Plain-text document sources
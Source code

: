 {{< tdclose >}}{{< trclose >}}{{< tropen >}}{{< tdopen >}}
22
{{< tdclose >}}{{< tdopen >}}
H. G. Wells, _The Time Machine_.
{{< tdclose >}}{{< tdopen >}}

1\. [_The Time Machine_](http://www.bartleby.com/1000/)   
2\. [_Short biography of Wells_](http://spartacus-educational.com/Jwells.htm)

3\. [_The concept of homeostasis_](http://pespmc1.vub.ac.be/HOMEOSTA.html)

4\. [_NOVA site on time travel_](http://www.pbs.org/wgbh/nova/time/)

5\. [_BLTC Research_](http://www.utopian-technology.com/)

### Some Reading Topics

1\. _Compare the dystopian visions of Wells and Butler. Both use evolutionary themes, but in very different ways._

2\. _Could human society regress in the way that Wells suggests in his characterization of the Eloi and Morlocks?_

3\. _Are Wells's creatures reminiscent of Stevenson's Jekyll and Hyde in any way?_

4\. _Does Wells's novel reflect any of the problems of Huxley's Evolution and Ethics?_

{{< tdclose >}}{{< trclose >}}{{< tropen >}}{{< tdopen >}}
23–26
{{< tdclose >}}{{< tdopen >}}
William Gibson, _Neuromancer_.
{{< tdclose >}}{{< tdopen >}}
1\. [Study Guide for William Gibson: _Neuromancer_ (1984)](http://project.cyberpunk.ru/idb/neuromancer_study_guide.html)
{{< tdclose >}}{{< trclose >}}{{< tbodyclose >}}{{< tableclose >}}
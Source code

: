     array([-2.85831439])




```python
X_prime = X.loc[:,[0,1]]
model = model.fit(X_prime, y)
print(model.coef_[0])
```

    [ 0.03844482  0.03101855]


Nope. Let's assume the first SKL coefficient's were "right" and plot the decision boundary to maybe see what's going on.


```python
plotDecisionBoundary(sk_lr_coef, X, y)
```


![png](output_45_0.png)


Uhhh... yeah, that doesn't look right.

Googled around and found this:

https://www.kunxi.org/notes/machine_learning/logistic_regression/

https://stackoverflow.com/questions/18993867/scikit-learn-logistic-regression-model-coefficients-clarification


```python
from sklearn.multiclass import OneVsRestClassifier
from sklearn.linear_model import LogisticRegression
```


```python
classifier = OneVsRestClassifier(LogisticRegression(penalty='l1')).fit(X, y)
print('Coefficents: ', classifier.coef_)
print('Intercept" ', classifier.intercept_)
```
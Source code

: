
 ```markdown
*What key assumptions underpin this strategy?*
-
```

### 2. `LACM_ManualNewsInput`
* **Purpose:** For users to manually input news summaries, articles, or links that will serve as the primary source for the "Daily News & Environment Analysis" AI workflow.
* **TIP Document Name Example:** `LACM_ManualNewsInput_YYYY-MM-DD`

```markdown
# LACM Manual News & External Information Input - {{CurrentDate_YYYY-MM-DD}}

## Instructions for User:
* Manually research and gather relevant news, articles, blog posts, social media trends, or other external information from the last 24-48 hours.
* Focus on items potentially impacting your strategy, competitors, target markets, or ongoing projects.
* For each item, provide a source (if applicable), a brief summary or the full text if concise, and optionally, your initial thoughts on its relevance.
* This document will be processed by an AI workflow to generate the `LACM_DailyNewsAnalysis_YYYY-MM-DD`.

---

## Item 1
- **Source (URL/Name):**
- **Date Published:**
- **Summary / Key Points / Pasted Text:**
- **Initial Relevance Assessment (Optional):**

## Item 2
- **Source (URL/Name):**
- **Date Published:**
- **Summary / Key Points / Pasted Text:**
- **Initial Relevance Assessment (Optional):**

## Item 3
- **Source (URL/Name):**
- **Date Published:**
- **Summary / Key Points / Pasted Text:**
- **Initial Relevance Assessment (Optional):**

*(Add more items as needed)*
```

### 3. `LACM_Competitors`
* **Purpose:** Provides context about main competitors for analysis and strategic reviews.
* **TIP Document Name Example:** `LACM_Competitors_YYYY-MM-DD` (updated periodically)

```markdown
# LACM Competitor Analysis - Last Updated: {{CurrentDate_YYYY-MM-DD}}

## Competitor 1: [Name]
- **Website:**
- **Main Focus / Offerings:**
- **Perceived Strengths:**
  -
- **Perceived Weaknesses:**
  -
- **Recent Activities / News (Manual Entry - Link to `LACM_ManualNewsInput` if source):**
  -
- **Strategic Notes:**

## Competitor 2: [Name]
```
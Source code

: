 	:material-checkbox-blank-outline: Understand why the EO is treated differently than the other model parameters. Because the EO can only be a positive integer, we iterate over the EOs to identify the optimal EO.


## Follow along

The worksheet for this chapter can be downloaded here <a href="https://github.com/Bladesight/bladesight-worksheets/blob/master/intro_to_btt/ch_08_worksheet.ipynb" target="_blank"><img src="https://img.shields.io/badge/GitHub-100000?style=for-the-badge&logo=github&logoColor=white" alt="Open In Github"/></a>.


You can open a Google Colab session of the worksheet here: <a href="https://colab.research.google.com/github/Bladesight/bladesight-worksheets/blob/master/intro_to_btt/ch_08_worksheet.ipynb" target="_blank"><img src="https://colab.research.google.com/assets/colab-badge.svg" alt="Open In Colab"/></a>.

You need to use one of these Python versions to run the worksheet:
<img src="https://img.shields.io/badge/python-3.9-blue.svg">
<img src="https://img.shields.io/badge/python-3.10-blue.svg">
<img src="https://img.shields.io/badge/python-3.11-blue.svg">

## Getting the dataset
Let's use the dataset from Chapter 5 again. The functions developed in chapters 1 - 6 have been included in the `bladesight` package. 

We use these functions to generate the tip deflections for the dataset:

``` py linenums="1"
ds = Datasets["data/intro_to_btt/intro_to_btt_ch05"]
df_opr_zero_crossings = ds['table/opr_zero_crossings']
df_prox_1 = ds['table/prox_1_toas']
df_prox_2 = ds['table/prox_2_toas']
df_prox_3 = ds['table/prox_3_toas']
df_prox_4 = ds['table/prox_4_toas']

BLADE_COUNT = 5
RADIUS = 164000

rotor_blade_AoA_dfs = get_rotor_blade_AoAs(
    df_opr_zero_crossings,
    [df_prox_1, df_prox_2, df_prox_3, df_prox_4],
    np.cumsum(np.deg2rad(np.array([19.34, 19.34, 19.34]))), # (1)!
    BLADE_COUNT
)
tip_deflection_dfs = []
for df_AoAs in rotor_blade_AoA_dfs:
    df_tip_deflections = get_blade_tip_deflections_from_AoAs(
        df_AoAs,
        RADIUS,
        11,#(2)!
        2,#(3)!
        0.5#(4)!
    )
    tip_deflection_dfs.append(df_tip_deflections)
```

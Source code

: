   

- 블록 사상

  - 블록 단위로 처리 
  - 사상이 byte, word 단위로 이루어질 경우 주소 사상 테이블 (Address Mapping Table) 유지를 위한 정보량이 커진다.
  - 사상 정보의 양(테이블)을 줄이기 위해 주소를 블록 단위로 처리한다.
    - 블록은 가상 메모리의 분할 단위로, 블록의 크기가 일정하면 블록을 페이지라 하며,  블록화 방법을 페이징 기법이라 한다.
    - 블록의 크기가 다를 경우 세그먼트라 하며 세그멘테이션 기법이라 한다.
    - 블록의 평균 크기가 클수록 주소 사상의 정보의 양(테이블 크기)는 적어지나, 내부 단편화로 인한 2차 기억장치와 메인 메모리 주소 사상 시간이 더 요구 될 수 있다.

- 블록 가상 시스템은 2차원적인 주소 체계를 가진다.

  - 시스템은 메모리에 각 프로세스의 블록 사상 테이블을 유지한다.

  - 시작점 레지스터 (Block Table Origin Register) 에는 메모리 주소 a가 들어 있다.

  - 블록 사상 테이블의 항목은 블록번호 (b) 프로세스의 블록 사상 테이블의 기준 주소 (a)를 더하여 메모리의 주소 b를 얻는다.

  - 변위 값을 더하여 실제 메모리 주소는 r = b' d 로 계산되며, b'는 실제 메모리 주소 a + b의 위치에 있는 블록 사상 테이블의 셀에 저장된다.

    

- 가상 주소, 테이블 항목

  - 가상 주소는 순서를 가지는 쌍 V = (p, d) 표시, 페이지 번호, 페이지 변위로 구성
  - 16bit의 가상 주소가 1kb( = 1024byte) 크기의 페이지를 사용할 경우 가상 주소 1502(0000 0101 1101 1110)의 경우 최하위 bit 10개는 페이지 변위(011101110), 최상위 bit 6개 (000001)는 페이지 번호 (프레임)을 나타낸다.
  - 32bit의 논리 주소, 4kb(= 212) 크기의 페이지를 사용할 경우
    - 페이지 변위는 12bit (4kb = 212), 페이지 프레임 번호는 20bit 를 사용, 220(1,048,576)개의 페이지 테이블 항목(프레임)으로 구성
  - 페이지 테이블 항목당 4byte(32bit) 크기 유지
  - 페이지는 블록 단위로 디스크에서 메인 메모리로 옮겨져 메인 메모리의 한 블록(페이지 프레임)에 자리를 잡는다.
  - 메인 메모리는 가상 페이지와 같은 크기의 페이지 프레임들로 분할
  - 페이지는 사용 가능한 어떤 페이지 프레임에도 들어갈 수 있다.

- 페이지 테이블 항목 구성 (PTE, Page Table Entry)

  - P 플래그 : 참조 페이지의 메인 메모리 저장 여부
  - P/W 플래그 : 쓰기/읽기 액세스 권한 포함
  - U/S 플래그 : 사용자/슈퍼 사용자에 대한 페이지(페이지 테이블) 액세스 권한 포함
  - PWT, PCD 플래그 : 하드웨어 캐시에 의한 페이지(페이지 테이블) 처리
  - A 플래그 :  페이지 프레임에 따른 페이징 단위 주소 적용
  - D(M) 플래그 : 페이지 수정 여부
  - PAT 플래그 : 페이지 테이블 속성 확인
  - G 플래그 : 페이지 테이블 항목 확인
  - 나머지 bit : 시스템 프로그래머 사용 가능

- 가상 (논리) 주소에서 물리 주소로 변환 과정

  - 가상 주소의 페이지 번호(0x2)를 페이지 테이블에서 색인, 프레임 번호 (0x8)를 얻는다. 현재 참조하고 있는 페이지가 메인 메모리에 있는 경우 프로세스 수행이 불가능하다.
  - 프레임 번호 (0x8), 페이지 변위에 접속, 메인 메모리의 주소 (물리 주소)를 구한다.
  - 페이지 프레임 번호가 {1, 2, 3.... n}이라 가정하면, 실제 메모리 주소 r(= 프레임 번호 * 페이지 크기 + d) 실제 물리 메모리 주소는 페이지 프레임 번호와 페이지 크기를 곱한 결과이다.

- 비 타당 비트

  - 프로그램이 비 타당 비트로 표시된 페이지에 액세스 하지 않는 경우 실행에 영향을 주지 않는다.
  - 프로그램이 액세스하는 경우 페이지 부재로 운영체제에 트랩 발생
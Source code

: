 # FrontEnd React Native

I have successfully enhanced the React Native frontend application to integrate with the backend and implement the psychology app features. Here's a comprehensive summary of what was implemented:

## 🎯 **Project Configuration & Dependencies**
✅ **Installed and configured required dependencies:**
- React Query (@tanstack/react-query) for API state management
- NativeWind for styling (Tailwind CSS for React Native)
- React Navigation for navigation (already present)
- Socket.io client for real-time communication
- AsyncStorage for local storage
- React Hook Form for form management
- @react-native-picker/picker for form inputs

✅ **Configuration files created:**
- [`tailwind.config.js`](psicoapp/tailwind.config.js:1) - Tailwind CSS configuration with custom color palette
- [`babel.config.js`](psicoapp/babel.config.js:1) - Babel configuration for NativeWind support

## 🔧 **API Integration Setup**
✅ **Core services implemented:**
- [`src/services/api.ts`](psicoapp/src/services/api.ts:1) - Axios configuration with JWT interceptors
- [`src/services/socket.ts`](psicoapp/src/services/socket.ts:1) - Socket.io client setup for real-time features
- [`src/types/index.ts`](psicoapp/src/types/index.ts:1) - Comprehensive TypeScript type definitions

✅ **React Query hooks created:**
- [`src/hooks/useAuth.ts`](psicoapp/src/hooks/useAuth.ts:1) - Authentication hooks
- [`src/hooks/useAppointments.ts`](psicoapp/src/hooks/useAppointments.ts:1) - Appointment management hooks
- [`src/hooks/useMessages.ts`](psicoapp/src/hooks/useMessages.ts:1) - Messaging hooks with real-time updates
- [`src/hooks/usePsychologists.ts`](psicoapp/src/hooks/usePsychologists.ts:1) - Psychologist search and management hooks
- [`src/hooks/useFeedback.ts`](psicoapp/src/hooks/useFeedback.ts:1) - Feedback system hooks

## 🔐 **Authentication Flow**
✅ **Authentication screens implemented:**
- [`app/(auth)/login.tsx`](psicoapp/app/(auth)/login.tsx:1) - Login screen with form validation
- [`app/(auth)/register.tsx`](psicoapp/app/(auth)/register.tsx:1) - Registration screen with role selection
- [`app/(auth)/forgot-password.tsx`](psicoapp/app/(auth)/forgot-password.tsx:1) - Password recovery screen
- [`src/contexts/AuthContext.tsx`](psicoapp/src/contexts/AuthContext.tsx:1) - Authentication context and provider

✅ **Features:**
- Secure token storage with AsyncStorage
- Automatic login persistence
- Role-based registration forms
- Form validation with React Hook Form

**Problem to work on:** Each line from the one containing "- Automatic login persistence" to the final line above should be written out exactly; please omit the others.

**Response below:**
- Automatic login persistence
- Role-based registration forms
- Form validation with React Hook Form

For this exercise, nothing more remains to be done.